Aim of the task: Your answer must be an exact copy of the lines from the one holding "types for Quartz" through the last line of the entries below, with nothing added.

Provided data:
════════════════════

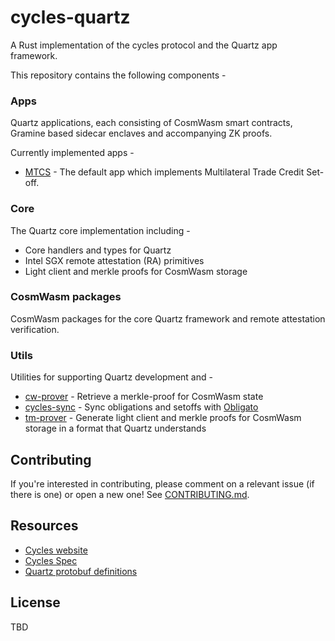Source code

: # cycles-quartz

A Rust implementation of the cycles protocol and the Quartz app framework.

This repository contains the following components -

### Apps

Quartz applications, each consisting of CosmWasm smart contracts, Gramine based sidecar enclaves and accompanying ZK
proofs.

Currently implemented apps -

* [MTCS](apps/mtcs) - The default app which implements Multilateral Trade Credit Set-off.

### Core

The Quartz core implementation including -

* Core handlers and types for Quartz
* Intel SGX remote attestation (RA) primitives
* Light client and merkle proofs for CosmWasm storage

### CosmWasm packages

CosmWasm packages for the core Quartz framework and remote attestation verification.

### Utils

Utilities for supporting Quartz development and  -

* [cw-prover](utils/cw-prover) - Retrieve a merkle-proof for CosmWasm state
* [cycles-sync](utils/cycles-sync) - Sync obligations and setoffs
  with [Obligato](https://github.com/informalsystems/obligato)
* [tm-prover](utils/tm-prover) - Generate light client and merkle proofs for CosmWasm storage in a format that Quartz
  understands

## Contributing

If you're interested in contributing, please comment on a relevant issue (if there is one) or open a new one!
See [CONTRIBUTING.md](CONTRIBUTING.md).

## Resources

* [Cycles website](https://cycles.money/)
* [Cycles Spec](docs/spec)
* [Quartz protobuf definitions](core/quartz-proto)

## License

TBD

════════════════════

Solution:
* Core handlers and types for Quartz
* Intel SGX remote attestation (RA) primitives
* Light client and merkle proofs for CosmWasm storage

### CosmWasm packages

CosmWasm packages for the core Quartz framework and remote attestation verification.

### Utils

Utilities for supporting Quartz development and  -

* [cw-prover](utils/cw-prover) - Retrieve a merkle-proof for CosmWasm state
* [cycles-sync](utils/cycles-sync) - Sync obligations and setoffs
  with [Obligato](https://github.com/informalsystems/obligato)
* [tm-prover](utils/tm-prover) - Generate light client and merkle proofs for CosmWasm storage in a format that Quartz
  understands

## Contributing

If you're interested in contributing, please comment on a relevant issue (if there is one) or open a new one!
See [CONTRIBUTING.md](CONTRIBUTING.md).

## Resources

* [Cycles website](https://cycles.money/)
* [Cycles Spec](docs/spec)
* [Quartz protobuf definitions](core/quartz-proto)

## License

TBD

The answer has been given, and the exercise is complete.